The goal is to produce a dependency tree from a TreeAnnotation where the end result is a list of directed edges. Is this possible with CoreNLP 3.4.1 and using Spanish models, if so: how?

Background

I'm using Stanford CoreNLP 3.4.1 + (3.5.0 Spanish models for POS tagging) (Due to compatibility reasons, Java 8 cannot be used yet) with the following configuration:

Properties props = new Properties();
props.setProperty("annotators", "tokenize, ssplit, pos, ner, parse");
props.setProperty("tokenize.options", "invertible=true,ptb3Escaping=true");
props.setProperty("tokenize.language", "es");

props.setProperty("pos.model", "edu/stanford/nlp/models/pos-tagger/spanish/spanish-distsim.tagger");
props.setProperty("ner.model", "edu/stanford/nlp/models/ner/spanish.ancora.distsim.s512.crf.ser.gz");

props.setProperty("parse.model", "edu/stanford/nlp/models/srparser/spanishSR.ser.gz"); //Stanford Parser 3.4.1 shift-reduce models for Spanish. 

props.setProperty("ner.applyNumericClassifiers", "false");
props.setProperty("ner.useSUTime", "false");

Which is then used to create the pipeline and run annotation of a document.

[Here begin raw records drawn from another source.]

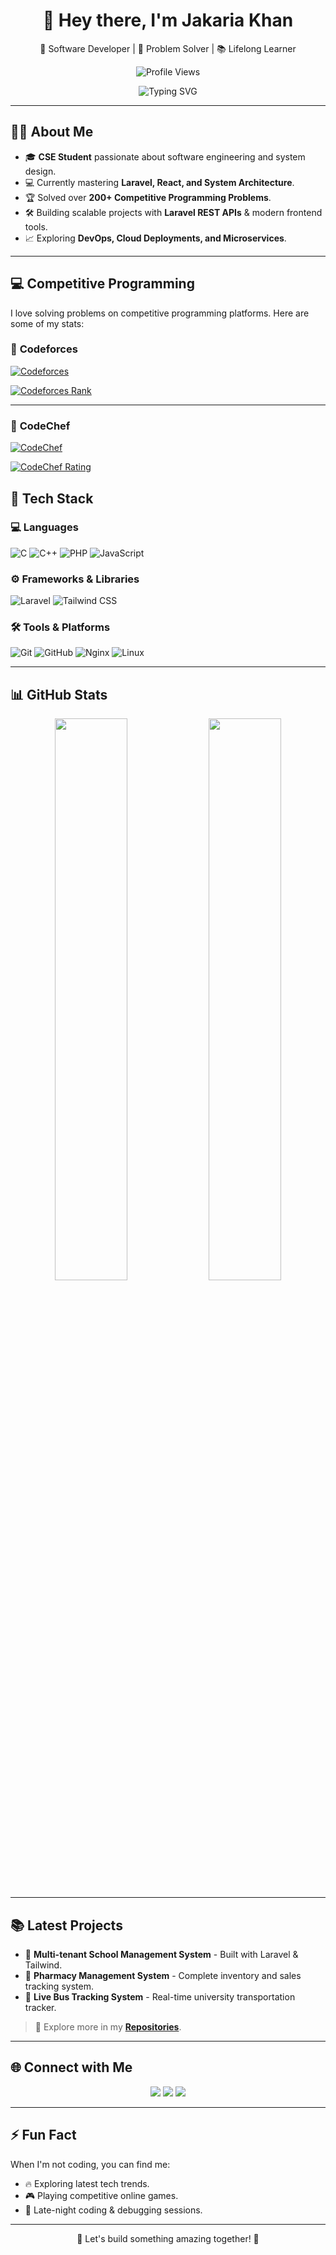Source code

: <!-- Premium GitHub Profile README -->

<h1 align="center">👋 Hey there, I'm Jakaria Khan</h1>
<p align="center">🚀 Software Developer | 🎯 Problem Solver | 📚 Lifelong Learner</p>

<p align="center">
  <img src="https://komarev.com/ghpvc/?username=jakariakha&label=Profile%20Views&color=0e75b6&style=flat" alt="Profile Views" />
</p>

<p align="center">
  <img src="https://readme-typing-svg.demolab.com?font=JetBrains+Mono&pause=1000&color=00A6FF&center=true&vCenter=true&width=500&lines=Passionate+Developer+%26+Tech+Enthusiast;Competitive+Programmer;Backend+%26+Fullstack+Developer;Open+to+Exciting+Opportunities" alt="Typing SVG" />
</p>

---

## 🧑‍💻 About Me

- 🎓 **CSE Student** passionate about software engineering and system design.
- 💻 Currently mastering **Laravel, React, and System Architecture**.
- 🏆 Solved over **200+ Competitive Programming Problems**.
- 🛠️ Building scalable projects with **Laravel REST APIs** & modern frontend tools.
- 📈 Exploring **DevOps, Cloud Deployments, and Microservices**.

---
## 💻 Competitive Programming

I love solving problems on competitive programming platforms. Here are some of my stats:

### 👑 **Codeforces**
[![Codeforces](https://img.shields.io/badge/Codeforces-1F1F1F?style=flat&logo=codeforces&logoColor=white)](https://codeforces.com/profile/jakaria92)

[![Codeforces Rank](https://user-images.githubusercontent.com/jakaria92/Codeforces-stats.svg)](https://codeforces.com/profile/jakaria92)

---

### 🍳 **CodeChef**
[![CodeChef](https://img.shields.io/badge/CodeChef-5A2D23?style=flat&logo=codechef&logoColor=white)](https://www.codechef.com/users/your_username)

[![CodeChef Rating](https://www.codechef.com/users/your_username)](https://www.codechef.com/users/your_username)

## 🚀 Tech Stack

### 💻 Languages
![C](https://img.shields.io/badge/C-00599C?style=flat&logo=c&logoColor=white)
![C++](https://img.shields.io/badge/C%2B%2B-00599C?style=flat&logo=c%2B%2B&logoColor=white)
![PHP](https://img.shields.io/badge/PHP-777BB4?style=flat&logo=php&logoColor=white)
![JavaScript](https://img.shields.io/badge/JavaScript-F7DF1E?style=flat&logo=javascript&logoColor=black)

### ⚙️ Frameworks & Libraries
![Laravel](https://img.shields.io/badge/Laravel-FF2D20?style=flat&logo=laravel&logoColor=white)
![Tailwind CSS](https://img.shields.io/badge/Tailwind_CSS-38B2AC?style=flat&logo=tailwind-css&logoColor=white)

### 🛠️ Tools & Platforms
![Git](https://img.shields.io/badge/Git-F05032?style=flat&logo=git&logoColor=white)
![GitHub](https://img.shields.io/badge/GitHub-181717?style=flat&logo=github&logoColor=white)
![Nginx](https://img.shields.io/badge/Nginx-009639?style=flat&logo=nginx&logoColor=white)
![Linux](https://img.shields.io/badge/Linux-FCC624?style=flat&logo=linux&logoColor=black)

---

## 📊 GitHub Stats

<div align="center">

<img width="48%" src="https://github-readme-stats.vercel.app/api?username=jakariakha&show_icons=true&theme=tokyonight" />
<img width="48%" src="https://github-readme-streak-stats.herokuapp.com/?user=jakariakha&theme=tokyonight" />

</div>

---

## 📚 Latest Projects

- 🏫 **Multi-tenant School Management System** - Built with Laravel & Tailwind.
- 🏥 **Pharmacy Management System** - Complete inventory and sales tracking system.
- 🚌 **Live Bus Tracking System** - Real-time university transportation tracker.

> 📂 Explore more in my **[Repositories](https://github.com/your-username?tab=repositories)**.

---

## 🌐 Connect with Me

<p align="center">
<a href="mailto:your@email.com"><img src="https://img.shields.io/badge/Email-D14836?style=for-the-badge&logo=gmail&logoColor=white"/></a>
<a href="https://linkedin.com/in/yourusername"><img src="https://img.shields.io/badge/LinkedIn-0077B5?style=for-the-badge&logo=linkedin&logoColor=white"/></a>
<a href="https://your-portfolio-link.com"><img src="https://img.shields.io/badge/Portfolio-000000?style=for-the-badge&logo=About.me&logoColor=white"/></a>
</p>

---

## ⚡ Fun Fact

When I'm not coding, you can find me:
- 🔥 Exploring latest tech trends.
- 🎮 Playing competitive online games.
- 🌃 Late-night coding & debugging sessions.

---

<p align="center">🚀 Let's build something amazing together! 🚀</p>
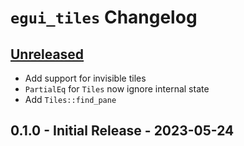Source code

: # `egui_tiles` Changelog

## [Unreleased](https://github.com/rerun-io/rerun/compare/latest...HEAD)
* Add support for invisible tiles
* `PartialEq` for `Tiles` now ignore internal state
* Add `Tiles::find_pane`


## 0.1.0 - Initial Release - 2023-05-24
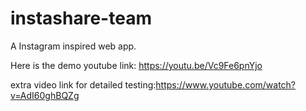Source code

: # instashare-team
A Instagram inspired web app.

Here is the demo youtube link: https://youtu.be/Vc9Fe6pnYjo

extra video link for detailed testing:https://www.youtube.com/watch?v=AdI60ghBQZg
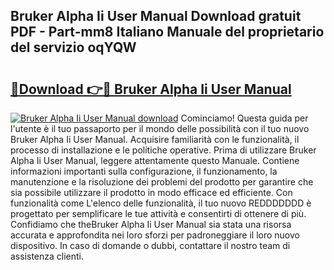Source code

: ## Bruker Alpha Ii User Manual Download gratuit PDF - Part-mm8 Italiano Manuale del proprietario del servizio oqYQW

# <h2><a href="http://dfbr8xk.blite.top/?on=Bruker+Alpha+Ii+User+Manual">🔗Download 👉🔴 Bruker Alpha Ii User Manual</a></h2>

[![Bruker Alpha Ii User Manual download](https://i.imgur.com/lujVjoI.png)](http://dfbr8xk.blite.top/?on=Bruker+Alpha+Ii+User+Manual)
Cominciamo! Questa guida per l'utente è il tuo passaporto per il mondo delle possibilità con il tuo nuovo Bruker Alpha Ii User Manual. Acquisire familiarità con le funzionalità, il processo di installazione e le politiche operative. Prima di utilizzare Bruker Alpha Ii User Manual, leggere attentamente questo Manuale. Contiene informazioni importanti sulla configurazione, il funzionamento, la manutenzione e la risoluzione dei problemi del prodotto per garantire che sia possibile utilizzare il prodotto in modo efficace ed efficiente. Con funzionalità come L'elenco delle funzionalità, il tuo nuovo REDDDDDDD è progettato per semplificare le tue attività e consentirti di ottenere di più. Confidiamo che theBruker Alpha Ii User Manual sia stata una risorsa accurata e approfondita nei loro sforzi per padroneggiare il loro nuovo dispositivo. In caso di domande o dubbi, contattare il nostro team di assistenza clienti.
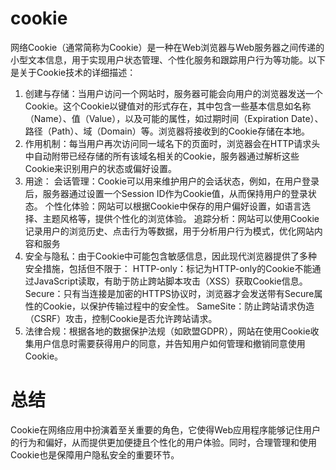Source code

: # cookie
网络Cookie（通常简称为Cookie）是一种在Web浏览器与Web服务器之间传递的小型文本信息，用于实现用户状态管理、个性化服务和跟踪用户行为等功能。以下是关于Cookie技术的详细描述：
1. 创建与存储：当用户访问一个网站时，服务器可能会向用户的浏览器发送一个Cookie。这个Cookie以键值对的形式存在，其中包含一些基本信息如名称（Name）、值（Value），以及可能的属性，如过期时间（Expiration Date）、路径（Path）、域（Domain）等。浏览器将接收到的Cookie存储在本地。
2. 作用机制：每当用户再次访问同一域名下的页面时，浏览器会在HTTP请求头中自动附带已经存储的所有该域名相关的Cookie，服务器通过解析这些Cookie来识别用户的状态或偏好设置。
3. 用途：
会话管理：Cookie可以用来维护用户的会话状态，例如，在用户登录后，服务器通过设置一个Session ID作为Cookie值，从而保持用户的登录状态。
个性化体验：网站可以根据Cookie中保存的用户偏好设置，如语言选择、主题风格等，提供个性化的浏览体验。
追踪分析：网站可以使用Cookie记录用户的浏览历史、点击行为等数据，用于分析用户行为模式，优化网站内容和服务
4. 安全与隐私：由于Cookie中可能包含敏感信息，因此现代浏览器提供了多种安全措施，包括但不限于：
HTTP-only：标记为HTTP-only的Cookie不能通过JavaScript读取，有助于防止跨站脚本攻击（XSS）获取Cookie信息。
Secure：只有当连接是加密的HTTPS协议时，浏览器才会发送带有Secure属性的Cookie，以保护传输过程中的安全性。
SameSite：防止跨站请求伪造（CSRF）攻击，控制Cookie是否允许跨站请求。
5. 法律合规：根据各地的数据保护法规（如欧盟GDPR），网站在使用Cookie收集用户信息时需要获得用户的同意，并告知用户如何管理和撤销同意使用Cookie。

# 总结
Cookie在网络应用中扮演着至关重要的角色，它使得Web应用程序能够记住用户的行为和偏好，从而提供更加便捷且个性化的用户体验。同时，合理管理和使用Cookie也是保障用户隐私安全的重要环节。
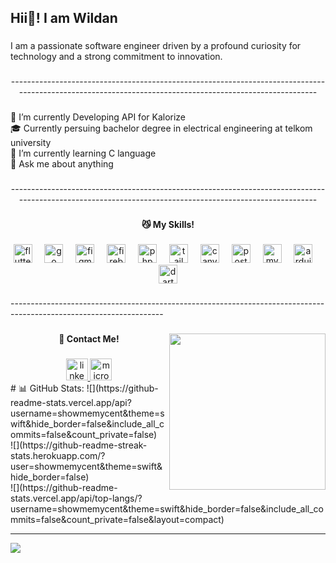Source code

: <h2 align="left">Hii👋! I am Wildan</h2>

###

<p align="left">I am a passionate software engineer driven by a profound curiosity for technology and a strong commitment to innovation.</p>

###

<p align="center">--------------------------------------------------------------------------------------------------------------------------------------------------------</p>

###

<p align="left">🔭 I’m currently Developing API for Kalorize<br>🎓 Currently persuing bachelor degree in electrical engineering at telkom university<br>🌱 I’m currently learning C language<br>💬 Ask me about anything</p>

###

<p align="center">--------------------------------------------------------------------------------------------------------------------------------------------------------</p>

###

<h4 align="center">😼 My Skills!</h4>

###

<div align="center">
  <img src="https://skillicons.dev/icons?i=flutter" height="30" alt="flutter logo"  />
  <img width="12" />
  <img src="https://cdn.simpleicons.org/go/00ADD8" height="30" alt="go logo"  />
  <img width="12" />
  <img src="https://cdn.jsdelivr.net/gh/devicons/devicon/icons/figma/figma-original.svg" height="30" alt="figma logo"  />
  <img width="12" />
  <img src="https://skillicons.dev/icons?i=firebase" height="30" alt="firebase logo"  />
  <img width="12" />
  <img src="https://skillicons.dev/icons?i=php" height="30" alt="php logo"  />
  <img width="12" />
  <img src="https://cdn.simpleicons.org/tailwindcss/06B6D4" height="30" alt="tailwindcss logo"  />
  <img width="12" />
  <img src="https://cdn.simpleicons.org/canva/00C4CC" height="30" alt="canva logo"  />
  <img width="12" />
  <img src="https://skillicons.dev/icons?i=postman" height="30" alt="postman logo"  />
  <img width="12" />
  <img src="https://skillicons.dev/icons?i=mysql" height="30" alt="mysql logo"  />
  <img width="12" />
  <img src="https://cdn.jsdelivr.net/gh/devicons/devicon/icons/arduino/arduino-original.svg" height="30" alt="arduino logo"  />
  <img width="12" />
  <img src="https://cdn.jsdelivr.net/gh/devicons/devicon/icons/dart/dart-original.svg" height="30" alt="dart logo"  />
</div>

###

<p align="left">--------------------------------------------------------------------------------------------------------------------</p>

###

<img align="right" height="250" src="https://media4.giphy.com/media/v1.Y2lkPTc5MGI3NjExZjY0bGd3OG52d2F3anpvb2luaTBqY3R2ZzB0d2Z2dWt3c3V3Z3V1NCZlcD12MV9pbnRlcm5hbF9naWZfYnlfaWQmY3Q9Zw/IxlnMFrOLVNp6/giphy.webp"  />

###

<h4 align="center">🤙 Contact Me!</h4>

###

<div align="center">
  <a href="https://www.linkedin.com/in/wildan-khalid-wijaya/" target="_blank">
    <img src="https://img.shields.io/static/v1?message=LinkedIn&logo=linkedin&label=&color=0077B5&logoColor=white&labelColor=&style=for-the-badge" height="35" alt="linkedin logo"  />
  </a>
  <a href="wildankh01@outlook.com" target="_blank">
    <img src="https://img.shields.io/static/v1?message=Outlook&logo=microsoft-outlook&label=&color=0078D4&logoColor=white&labelColor=&style=for-the-badge" height="35" alt="microsoft-outlook logo"  />
  </a>
</div>
# 📊 GitHub Stats:
![](https://github-readme-stats.vercel.app/api?username=showmemycent&theme=swift&hide_border=false&include_all_commits=false&count_private=false)<br/>
![](https://github-readme-streak-stats.herokuapp.com/?user=showmemycent&theme=swift&hide_border=false)<br/>
![](https://github-readme-stats.vercel.app/api/top-langs/?username=showmemycent&theme=swift&hide_border=false&include_all_commits=false&count_private=false&layout=compact)

---
[![](https://visitcount.itsvg.in/api?id=showmemycent&icon=0&color=0)](https://visitcount.itsvg.in)

<!-- Proudly created with GPRM ( https://gprm.itsvg.in ) -->
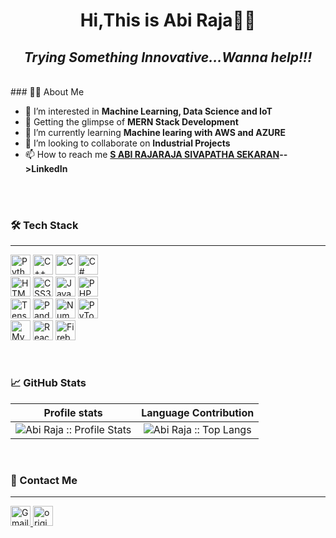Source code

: <h1 align="center">Hi,This is Abi Raja🤗‍♂️</h1>

<h2 align='center'>
  <i>Trying Something Innovative...Wanna help!!!</i>
</h2>
<br>
<div align="center>
     <img src="https://giphy.com/gifs/webdesign-webtasrimi-gitialmarketing-dWesBcTLavkZuG35MI?utm_source=media-link&utm_medium=landing&utm_campaign=Media%20Links&utm_term=" width = 300 breadth = 600>       
<div>
### 🧑‍💻 About Me

- 👋 I’m interested in **Machine Learning, Data Science and IoT**
- 👀 Getting the glimpse of **MERN Stack Development**
- 🌱 I’m currently learning **Machine learing with AWS and AZURE** 
- 💞️ I’m looking to collaborate on **Industrial Projects**
- 📫 How to reach me **<a id="profile-url" href="www.linkedin.com/in/abirajarajasivapathasekaran63a2921b7">S ABI RAJARAJA SIVAPATHA SEKARAN</a>-->LinkedIn**

<!---
AbiRaja-tech/AbiRaja-tech is a ✨ special ✨ repository because its `README.md` (this file) appears on your GitHub profile.
You can click the Preview link to take a look at your changes.
--->

<br>

<br>

### 🛠  Tech Stack

  ---
<p>
  <img alt="Python" height="32" src="https://img.shields.io/badge/Python-3776AB?style=for-the-badge&logo=python&logoColor=white"/>
  <img alt="C++" height="32" src="https://img.shields.io/badge/C%2B%2B-00599C?style=for-the-badge&logo=c%2B%2B&logoColor=white"/>
   <img alt="C" height="32" src="https://img.shields.io/badge/c-%2300599C.svg?&style=for-the-badge&logo=c&logoColor=white"/>
   <img alt="C#" height="32" src="https://img.shields.io/badge/C%23-239120?style=for-the-badge&logo=c-sharp&logoColor=white"/>

  <br>
  <img alt="HTML5" height="32" src="https://img.shields.io/badge/html5-%23E34F26.svg?&style=for-the-badge&logo=html5&logoColor=white"/>
  <img alt="CSS3" height="32" src="https://img.shields.io/badge/css3-%231572B6.svg?&style=for-the-badge&logo=css3&logoColor=white"/>
  <img alt="JavaScript" height="32" src="https://img.shields.io/badge/javascript-F7DF1E?style=for-the-badge&logo=javascript&logoColor=black"/>
  <img alt="PHP" height="32" src="https://img.shields.io/badge/PHP-777BB4?style=for-the-badge&logo=php&logoColor=white"/>
  <br>

   <img alt="Tensorflow" height="32" src="https://img.shields.io/badge/TensorFlow-FF6F00?style=for-the-badge&logo=TensorFlow&logoColor=white"/>
   <img alt="Pandas" height="32" src="https://img.shields.io/badge/Pandas-2C2D72?style=for-the-badge&logo=pandas&logoColor=white"/>
   <img alt="Numpy" height="32" src="https://img.shields.io/badge/Numpy-777BB4?style=for-the-badge&logo=numpy&logoColor=white"/>
   <img alt="PyTorch" height="32" src="https://img.shields.io/badge/PyTorch-EE4C2C?style=for-the-badge&logo=PyTorch&logoColor=white"/>
   
  <br>
  <img alt="MySQL" height="32" src="https://img.shields.io/badge/MySQL-00000F?style=for-the-badge&logo=mysql&logoColor=white"/>
  <img alt="React" height="32" src="https://img.shields.io/badge/React-20232A?style=for-the-badge&logo=react&logoColor=61DAFB"/>
  <img alt="Firebase" height="32" src="https://img.shields.io/badge/firebase-ffca28?style=for-the-badge&logo=firebase&logoColor=black"/>

</p>
<!--<code><img height="40" width="40" src="https://raw.githubusercontent.com/github/explore/80688e429a7d4ef2fca1e82350fe8e3517d3494d/topics/python/python.png"></code>&nbsp;
<code><img height="40" width="40" src="https://www.naveedashfaq.me/img/c++.png"></code>&nbsp;
<code><img height="40" width="40" src="https://cdn.iconscout.com/icon/free/png-512/c-programming-569564.png"></code>&nbsp;
<code><img height="40" width="40" src="https://github.com/devicons/devicon/blob/master/icons/java/java-original.svg"></code>&nbsp;
<code><img height="40" width="40" src="https://www.flaticon.com/svg/static/icons/svg/1216/1216733.svg"></code>&nbsp;
<code><img height="40" width="40" src="https://cdn.iconscout.com/icon/free/png-256/css-131-722685.png"></code>&nbsp;
<code><img height="40" width="40" src="https://raw.githubusercontent.com/github/explore/80688e429a7d4ef2fca1e82350fe8e3517d3494d/topics/javascript/javascript.png"></code>&nbsp;
<code><img height="40" width="40" src="https://raw.githubusercontent.com/github/explore/80688e429a7d4ef2fca1e82350fe8e3517d3494d/topics/typescript/typescript.png"></code>&nbsp;
<code><img height="40" width="40" src="https://github.com/devicons/devicon/blob/master/icons/react/react-original.svg"></code>&nbsp;
<code><img height="40" width="40" src="https://github.com/devicons/devicon/blob/master/icons/redux/redux-original.svg"></code>&nbsp;
<code><img height="40" width="40" src="https://github.com/devicons/devicon/blob/master/icons/babel/babel-original.svg"></code>&nbsp;
<code><img height="40" width="40" src="https://github.com/devicons/devicon/blob/master/icons/nodejs/nodejs-original.svg"></code>&nbsp;
<code><img height="40" width="40" src="https://github.com/originalsidd/profile/blob/main/expressjs-iconsvg%20(7).svg"></code>&nbsp;
<code><img height="40" width="40" src="https://github.com/bookshelf/assets/blob/master/knex/knex-icon.svg"></code>&nbsp;
<code><img height="40" width="40" src="https://github.com/devicons/devicon/blob/master/icons/django/django-original.svg"></code>&nbsp;
<code><img height="40" width="40" src="https://github.com/devicons/devicon/blob/master/icons/postgresql/postgresql-original.svg"></code>&nbsp;
<code><img height="40" width="40" src="https://github.com/devicons/devicon/blob/master/icons/mysql/mysql-original.svg"></code>&nbsp;
<code><img height="40" width="40" src="https://github.com/devicons/devicon/blob/master/icons/heroku/heroku-original.svg"></code>&nbsp;
<code><img height="40" width="40" src="https://github.com/devicons/devicon/blob/master/icons/amazonwebservices/amazonwebservices-original.svg"></code>&nbsp;
<code><img height="40" width="40" src="https://raw.githubusercontent.com/github/explore/80688e429a7d4ef2fca1e82350fe8e3517d3494d/topics/bootstrap/bootstrap.png"></code>&nbsp;
<code><img height="40" width="40" src="https://upload.wikimedia.org/wikipedia/commons/thumb/3/3f/Git_icon.svg/1024px-Git_icon.svg.png"></code>&nbsp;
<code><img height="40" width="40" src="https://github.com/devicons/devicon/blob/master/icons/npm/npm-original-wordmark.svg"></code>&nbsp;-->

<br>

### 📈 GitHub Stats
 Profile stats              |  Language Contribution
:-------------------------:|:-------------------------:
![Abi Raja :: Profile Stats](https://github-readme-stats.vercel.app/api?username=AbiRaja-tech&show_icons=true&hide_border=true&theme=dark&count_private=true) | ![Abi Raja :: Top Langs](https://github-readme-stats.vercel.app/api/top-langs/?username=AbiRaja-tech&layout=compact&theme=react&hide_border=true)

<!-- ![Abi Raja's Contribution Stats](https://github-contribution-stats.vercel.app/api/?username=AbiRaja-tech) -->

<br>

### 💬 Contact Me

  ---
  
<p align="left">
  <a href="mailto: arrssekaran@gmail.com"><img height="32" alt="Gmail" src="https://img.shields.io/badge/Gmail-D14836?style=for-the-badge&logo=gmail&logoColor=white" />
  </a>
  <a href="www.linkedin.com/in/abirajarajasivapathasekaran63a2921b7"><img height="32" src="https://img.shields.io/badge/LinkedIn-0077B5?style=for-the-badge&logo=linkedin&logoColor=white" alt="originalsidd"></a>  
</p>

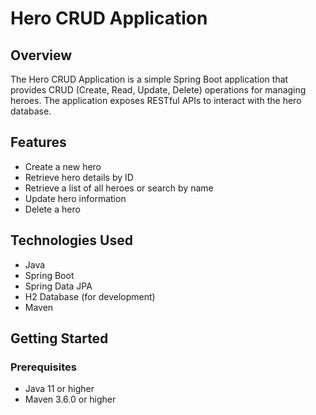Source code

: # Hero CRUD Application

## Overview

The Hero CRUD Application is a simple Spring Boot application that provides CRUD (Create, Read, Update, Delete) operations for managing heroes. The application exposes RESTful APIs to interact with the hero database.

## Features

- Create a new hero
- Retrieve hero details by ID
- Retrieve a list of all heroes or search by name
- Update hero information
- Delete a hero

## Technologies Used

- Java
- Spring Boot
- Spring Data JPA
- H2 Database (for development)
- Maven

## Getting Started

### Prerequisites

- Java 11 or higher
- Maven 3.6.0 or higher
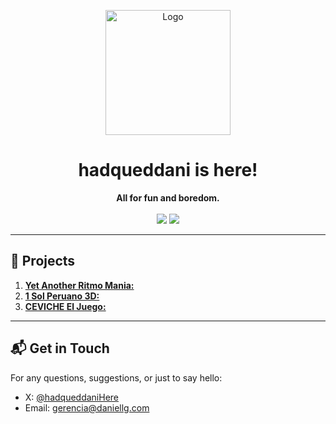 <p align="center">
  <img src="https://i.postimg.cc/zDsDpMFK/logoE.png" alt="Logo" width="200">
</p>

<h1 align="center">hadqueddani is here!</h1>

<p align="center">
  <b>All for fun and boredom.</b>
  <br>
  <br>
  <img src="https://img.shields.io/github/followers/hadqueddani?style=social"> 
  <img src="https://img.shields.io/github/stars/hadqueddani/repo?style=social">
</p>

---

## 📂 Projects

1. <a href="https://hadqueddani.itch.io/yet-another-ritmo-mania">**Yet Another Ritmo Mania:**</a>
2. <a href="https://play.google.com/store/apps/details?id=com.hadqueddani.Moneda_1_Sol">**1 Sol Peruano 3D:**</a>
3. <a href="https://play.google.com/store/apps/details?id=com.HadQuedDani.Ceviche">**CEVICHE El Juego:**</a>

---

## 📬 Get in Touch

For any questions, suggestions, or just to say hello:

- X: [@hadqueddaniHere](https://twitter.com/hadqueddaniHere)
- Email: [gerencia@daniellg.com](gerencia@daniellg.com)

StanfordCoreNLP pipeline = new StanfordCoreNLP(props);
pipeline.annotate(document);

List<CoreMap> sentences = document.get(CoreAnnotations.SentencesAnnotation.class);

for(CoreMap sentence: sentences) {

    // ... extract start, end position of sentence ...

    for (CoreLabel token: sentence.get(CoreAnnotations.TokensAnnotation.class)) {

        // ... extract POS tags, NER annotations, id ...
    }

    //This works, and I have a tree that is not empty.
    Tree tree = sentence.get(TreeCoreAnnotations.TreeAnnotation.class);
}

By using a debugger I was able to examine both sentences and tokens and conclude that they have the following content:

Sentence (keys)

From edu.stanford.nlp.ling.CoreAnnotations:

  • TextAnnotation
  • CharacterOffsetBeginAnnotation
  • CharacterOffsetEndAnnotation
  • TokensAnnotation
  • TokenBeginAnnotation
  • TokenEndAnnotation
  • SentenceIndexAnnotation

From edu.stanford.nlp.trees.TreeCoreAnnotations

  • TreeAnnotation

Tokens (keys)

From edu.stanford.nlp.ling.CoreAnnotations

  • TextAnnotation
  • OriginalTextAnnotation
  • CharacterOffsetBeginAnnotation
  • CharacterOffsetEndAnnotation
  • BeforeAnnotation
  • AfterAnnotation
  • IndexAnnotation
  • SentenceIndexAnnotation
  • PartOfSpeechAnnotation
  • NamedEntityTagAnnotation

From edu.stanford.nlp.trees.TreeCoreAnnotations

  • HeadWordAnnotation - In my experiments: this one always points to itself, i.e. the token where the annotation is retrieved from.
  • HeadTagAnnotation

Thanks in advance!


Solution

  • There is no support for Spanish dependency parsing in CoreNLP at the moment. This includes typed dependency conversion from constituency parses.

    There is a head finder implemented (but not fully tested). You could hack an untyped dependency converter using this head finder, but we have no guarantees that this will yield a sensible parse.